Charlotte Bennett, the 25-year-old former staffer to Governor Andrew Cuomo, spoke publicly for the first time Thursday night since she came forward with allegations that the governor made explicit sexual advances towards her, shooting down his apology earlier in the week.

“He is a textbook abuser,” she said in an interview with CBS Evening News. “He lets his temper and his anger rule the office, but he was very sweet to me for a year in the hope that maybe one day, when he came onto me, I would think we were friends or that it was appropriate or that it was okay."

Bennett’s comments echo how former staffers described his office as a workplace ruled by fear, where they felt they had to walk on eggshells not to upset Cuomo or his senior aides. A young woman who had worked there in 2013 described being kissed on the cheek regularly by Cuomo, and was told to wear heels by another staffer whenever he was in Albany. She told Gothamist/WNYC that she preferred this at the time to the verbal tirades reserved for employees who disappointed the governor.

Cuomo, who typically briefs the public and reporters three times a week with COVID updates, had disappeared over the past week, during which time Bennett and two other women came forward describing unwanted sexual advances — Lindsey Boylan, another former aide and Anna Ruch, a woman Cuomo met once at a wedding of his top staffer Gareth Rhodes.

When Cuomo reappeared Wednesday afternoon, he apologized for making “anyone feel uncomfortable,” though he reiterated that he “never touched anyone inappropriately.” (There’s a photo of Cuomo grabbing Ruch’s face at the wedding which she felt was inappropriate.) Cuomo went on to say that he felt “embarrassed and hurt,” and said that he had never done anything he was ashamed of during his time as an elected official.

In her interview with CBS, Bennett dismissed Cuomo’s apology. “He was sexually harassing me and he has not apologized for sexually harassing me,” she said. “And he can’t even use my name.”

Bennett went into further detail about the unnerving conversations she had with Cuomo on May 15th and June 5th of last year, when they were alone together in his office.

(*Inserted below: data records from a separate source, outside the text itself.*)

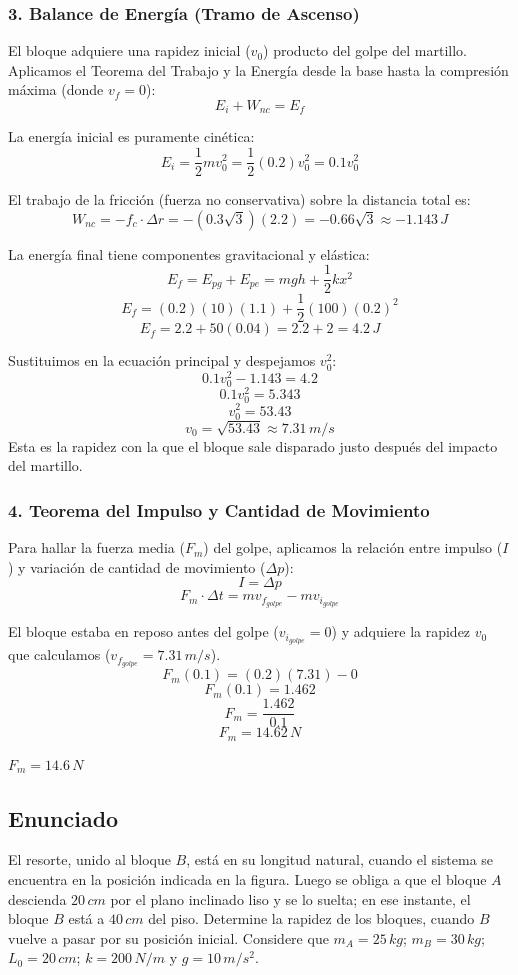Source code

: \documentclass[12pt, a4paper]{article}
\begin{document}
\subsubsection*{3. Balance de Energía (Tramo de Ascenso)}
El bloque adquiere una rapidez inicial ($v_0$) producto del golpe del martillo. Aplicamos el Teorema del Trabajo y la Energía desde la base hasta la compresión máxima (donde $v_f = 0$):
$$ E_i + W_{nc} = E_f $$

La energía inicial es puramente cinética:
$$ E_i = \frac{1}{2} m v_0^2 = \frac{1}{2} (0.2) v_0^2 = 0.1 v_0^2 $$

El trabajo de la fricción (fuerza no conservativa) sobre la distancia total es:
$$ W_{nc} = -f_c \cdot \Delta r = -(0.3 \sqrt{3})(2.2) = -0.66 \sqrt{3} \approx -1.143 \, \si{J} $$

La energía final tiene componentes gravitacional y elástica:
$$ E_f = E_{pg} + E_{pe} = mgh + \frac{1}{2} k x^2 $$
$$ E_f = (0.2)(10)(1.1) + \frac{1}{2} (100)(0.2)^2 $$
$$ E_f = 2.2 + 50(0.04) = 2.2 + 2 = 4.2 \, \si{J} $$

Sustituimos en la ecuación principal y despejamos $v_0^2$:
$$ 0.1 v_0^2 - 1.143 = 4.2 $$
$$ 0.1 v_0^2 = 5.343 $$
$$ v_0^2 = 53.43 $$
$$ v_0 = \sqrt{53.43} \approx 7.31 \, \si{m/s} $$
Esta es la rapidez con la que el bloque sale disparado justo después del impacto del martillo.

\subsubsection*{4. Teorema del Impulso y Cantidad de Movimiento}
Para hallar la fuerza media ($F_m$) del golpe, aplicamos la relación entre impulso ($I$) y variación de cantidad de movimiento ($\Delta p$):
$$ I = \Delta p $$
$$ F_m \cdot \Delta t = m v_f_{golpe} - m v_i_{golpe} $$

El bloque estaba en reposo antes del golpe ($v_i_{golpe} = 0$) y adquiere la rapidez $v_0$ que calculamos ($v_f_{golpe} = 7.31 \, \si{m/s}$).
$$ F_m (0.1) = (0.2)(7.31) - 0 $$
$$ F_m (0.1) = 1.462 $$
$$ F_m = \frac{1.462}{0.1} $$
$$ F_m = 14.62 \, \si{N} $$

\begin{tcolorbox}[colback=green!5!white, colframe=green!50!black, title=Respuesta Final]
\centering \Large $F_m = 14.6 \, \si{N}$
\end{tcolorbox}

\newpage

\subsection*{Enunciado}
El resorte, unido al bloque $B$, está en su longitud natural, cuando el sistema se encuentra en la posición indicada en la figura. Luego se obliga a que el bloque $A$ descienda $20 \, \si{cm}$ por el plano inclinado liso y se lo suelta; en ese instante, el bloque $B$ está a $40 \, \si{cm}$ del piso. Determine la rapidez de los bloques, cuando $B$ vuelve a pasar por su posición inicial. Considere que $m_A = 25 \, \si{kg}$; $m_B = 30 \, \si{kg}$; $L_0 = 20 \, \si{cm}$; $k = 200 \, \si{N/m}$ y $g = 10 \, \si{m/s^2}$.
\end{document}
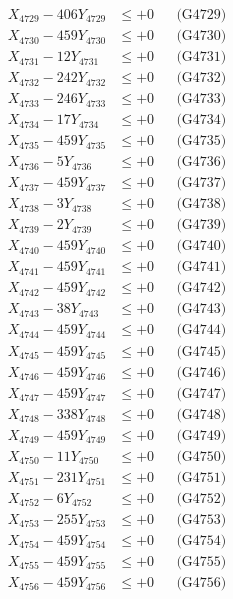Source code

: \documentclass[a4paper,10pt]{article}
\begin{document}
{\begin{align}
X_{4729} - 406Y_{4729} &\leq +0 && \text{(G4729)} \\
X_{4730} - 459Y_{4730} &\leq +0 && \text{(G4730)} \\
\allowbreak
X_{4731} - 12Y_{4731} &\leq +0 && \text{(G4731)} \\
X_{4732} - 242Y_{4732} &\leq +0 && \text{(G4732)} \\
X_{4733} - 246Y_{4733} &\leq +0 && \text{(G4733)} \\
X_{4734} - 17Y_{4734} &\leq +0 && \text{(G4734)} \\
X_{4735} - 459Y_{4735} &\leq +0 && \text{(G4735)} \\
X_{4736} - 5Y_{4736} &\leq +0 && \text{(G4736)} \\
X_{4737} - 459Y_{4737} &\leq +0 && \text{(G4737)} \\
X_{4738} - 3Y_{4738} &\leq +0 && \text{(G4738)} \\
X_{4739} - 2Y_{4739} &\leq +0 && \text{(G4739)} \\
X_{4740} - 459Y_{4740} &\leq +0 && \text{(G4740)} \\
\allowbreak
X_{4741} - 459Y_{4741} &\leq +0 && \text{(G4741)} \\
X_{4742} - 459Y_{4742} &\leq +0 && \text{(G4742)} \\
X_{4743} - 38Y_{4743} &\leq +0 && \text{(G4743)} \\
X_{4744} - 459Y_{4744} &\leq +0 && \text{(G4744)} \\
X_{4745} - 459Y_{4745} &\leq +0 && \text{(G4745)} \\
X_{4746} - 459Y_{4746} &\leq +0 && \text{(G4746)} \\
X_{4747} - 459Y_{4747} &\leq +0 && \text{(G4747)} \\
X_{4748} - 338Y_{4748} &\leq +0 && \text{(G4748)} \\
X_{4749} - 459Y_{4749} &\leq +0 && \text{(G4749)} \\
X_{4750} - 11Y_{4750} &\leq +0 && \text{(G4750)} \\
\allowbreak
X_{4751} - 231Y_{4751} &\leq +0 && \text{(G4751)} \\
X_{4752} - 6Y_{4752} &\leq +0 && \text{(G4752)} \\
X_{4753} - 255Y_{4753} &\leq +0 && \text{(G4753)} \\
X_{4754} - 459Y_{4754} &\leq +0 && \text{(G4754)} \\
X_{4755} - 459Y_{4755} &\leq +0 && \text{(G4755)} \\
X_{4756} - 459Y_{4756} &\leq +0 && \text{(G4756)} \\

\end{align}}
\end{document}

In the May encounter, Cuomo addressed how Bennett had been sexually assaulted previously, “you were raped, you were raped and abused and assaulted,” Cuomo repeated. Bennet said it felt like he was grooming her. “Maybe I’m more willing to accept behavior because I have a history of sexual violence,” she recounted. Then on July 5th she described getting called into his office to take dictations, but then was told to turn the recorder off, at which point Cuomo started asking sexually explicit questions.

“He’s looking for a girlfriend, he’s lonely, he’s tired,” Bennett recalled. “He asked if I had trouble being with someone because of my trauma. The governor asked me if I was sensitive to intimacy.”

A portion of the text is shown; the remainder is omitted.